Periodic Reporting for period 1 - EVOTOOLS (EVOlutionary Trends in mOrphOLogical diverSity: new comparative tools for high-dimensional data)

Reporting period: 2018-10-01 to 2020-09-30

The availability of high-quality morphometric data has exploded in the past few years thanks to the increased development and availability of 3D imaging techniques (such as CT-scans). These new datasets offer a unique opportunity to better characterize and understand how phenotypic diversity has evolved in responses to changes in climates, environments and species ecology through time. However, the high dimensionality of these datasets (they are often described by a larger number of features/traits than species), prevents the use of state-of-the-art modelling and statistical phylogenetic techniques such as maximum likelihood traditionally used.
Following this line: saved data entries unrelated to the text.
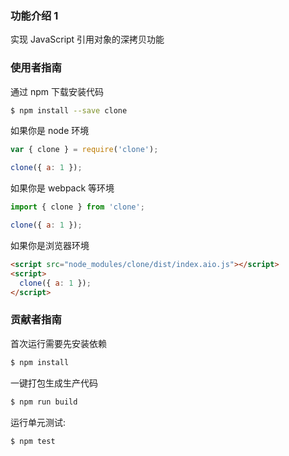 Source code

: ### 功能介绍 1

实现 JavaScript 引用对象的深拷贝功能

### 使用者指南

通过 npm 下载安装代码

```bash
$ npm install --save clone
```

如果你是 node 环境

```js
var { clone } = require('clone');

clone({ a: 1 });
```

如果你是 webpack 等环境

```js
import { clone } from 'clone';

clone({ a: 1 });
```

如果你是浏览器环境

```html
<script src="node_modules/clone/dist/index.aio.js"></script>
<script>
  clone({ a: 1 });
</script>
```

### 贡献者指南

首次运行需要先安装依赖

```bash
$ npm install
```

一键打包生成生产代码

```bash
$ npm run build
```

运行单元测试:

```bash
$ npm test
```
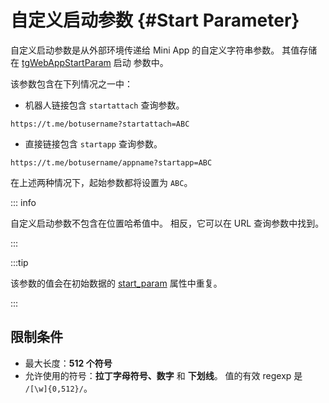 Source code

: # 自定义启动参数 {#Start Parameter}

自定义启动参数是从外部环境传递给 Mini App 的自定义字符串参数。
其值存储在 [tgWebAppStartParam](launch-parameters#tgwebappstartparam) 启动
参数中。

该参数包含在下列情况之一中：

- 机器人链接包含 `startattach` 查询参数。

```
https://t.me/botusername?startattach=ABC
```

- 直接链接包含 `startapp` 查询参数。

```
https://t.me/botusername/appname?startapp=ABC
```

[//]: # "待办事项：直接链接：请参阅直接链接页面"

在上述两种情况下，起始参数都将设置为 `ABC`。

::: info

自定义启动参数不包含在位置哈希值中。 相反，它可以在 URL
查询参数中找到。

:::

:::tip

该参数的值会在初始数据的 [start_param](init-data.md#parameters-list) 属性中重复。

:::

## 限制条件

- 最大长度：**512 个符号**
- 允许使用的符号：**拉丁字母符号、数字** 和 **下划线**。
  值的有效 regexp 是 `/[\w]{0,512}/`。
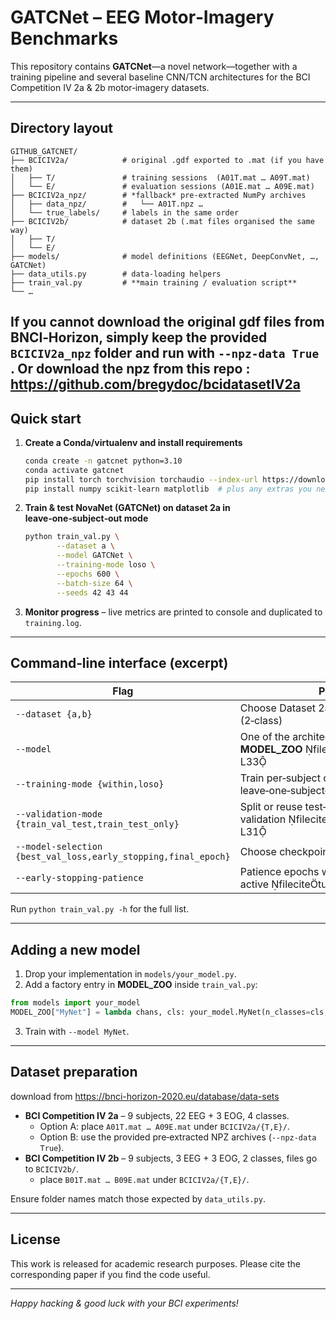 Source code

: # GATCNet – EEG Motor‑Imagery Benchmarks

This repository contains **GATCNet**—a novel network—together with a training pipeline and several baseline CNN/TCN architectures for the BCI Competition IV 2a & 2b motor‑imagery datasets.

---
## Directory layout

```
GITHUB_GATCNET/
├── BCICIV2a/            # original .gdf exported to .mat (if you have them)
│   ├── T/               # training sessions  (A01T.mat … A09T.mat)
│   └── E/               # evaluation sessions (A01E.mat … A09E.mat)
├── BCICIV2a_npz/        # *fallback* pre‑extracted NumPy archives
│   ├── data_npz/        #   └── A01T.npz …
│   └── true_labels/     # labels in the same order
├── BCICIV2b/            # dataset 2b (.mat files organised the same way)
│   ├── T/
│   └── E/
├── models/              # model definitions (EEGNet, DeepConvNet, …, GATCNet)
├── data_utils.py        # data‑loading helpers
├── train_val.py         # **main training / evaluation script**
└── …
```

If you cannot download the original gdf files from BNCI‑Horizon, simply keep the provided `BCICIV2a_npz` folder and run with `--npz-data True` .
Or download the npz from this repo : https://github.com/bregydoc/bcidatasetIV2a
---
## Quick start

1. **Create a Conda/virtualenv and install requirements**

   ```bash
   conda create -n gatcnet python=3.10
   conda activate gatcnet
   pip install torch torchvision torchaudio --index-url https://download.pytorch.org/whl/cu121  # or cpu version
   pip install numpy scikit-learn matplotlib  # plus any extras you need
   ```

2. **Train & test NovaNet (GATCNet) on dataset 2a in leave‑one‑subject‑out mode**

   ```bash
   python train_val.py \
          --dataset a \
          --model GATCNet \
          --training-mode loso \
          --epochs 600 \
          --batch-size 64 \
          --seeds 42 43 44
   ```


3. **Monitor progress** – live metrics are printed to console and duplicated to `training.log`.

---
## Command‑line interface (excerpt)

| Flag | Purpose |
|------|---------|
| `--dataset {a,b}` | Choose Dataset 2a (4‑class) or 2b (2‑class) |
| `--model` | One of the architectures registered in **MODEL_ZOO** fileciteturn6file13L21-L33 |
| `--training-mode {within,loso}` | Train per‑subject or leave‑one‑subject‑out |
| `--validation-mode {train_val_test,train_test_only}` | Split or reuse test‑set for validation fileciteturn6file6L24-L31 |
| `--model-selection {best_val_loss,early_stopping,final_epoch}` | Choose checkpointing strategy |
| `--early-stopping-patience` | Patience epochs when early stopping is active fileciteturn6file3L10-L18 |

Run `python train_val.py -h` for the full list.

---

## Adding a new model

1. Drop your implementation in `models/your_model.py`.
2. Add a factory entry in **MODEL_ZOO** inside `train_val.py`:

```python
from models import your_model
MODEL_ZOO["MyNet"] = lambda chans, cls: your_model.MyNet(n_classes=cls, in_chans=chans)
```

3. Train with `--model MyNet`.

---
## Dataset preparation
download from https://bnci-horizon-2020.eu/database/data-sets

* **BCI Competition IV 2a** – 9 subjects, 22 EEG + 3 EOG, 4 classes.
  * Option A: place `A01T.mat … A09E.mat` under `BCICIV2a/{T,E}/`.
  * Option B: use the provided pre‑extracted NPZ archives (`--npz-data True`).
* **BCI Competition IV 2b** – 9 subjects, 3 EEG + 3 EOG, 2 classes, files go to `BCICIV2b/`.
  * place `B01T.mat … B09E.mat` under `BCICIV2a/{T,E}/`.


Ensure folder names match those expected by `data_utils.py`.

---
## License

This work is released for academic research purposes. Please cite the corresponding paper if you find the code useful.

---
*Happy hacking & good luck with your BCI experiments!*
The development of methods that allow to model and to handle these bigdata in a robust statistical framework is extremely important to understand how a major part of the biodiversity linked to the functioning of species in ecosystems (their morphology) has evolved. For instance, how species have evolved during past climatic changes? How their responses were related to their ecology? How subtle variations in morphology can be linked to various biological factors (ecology, development, genetic diversity)?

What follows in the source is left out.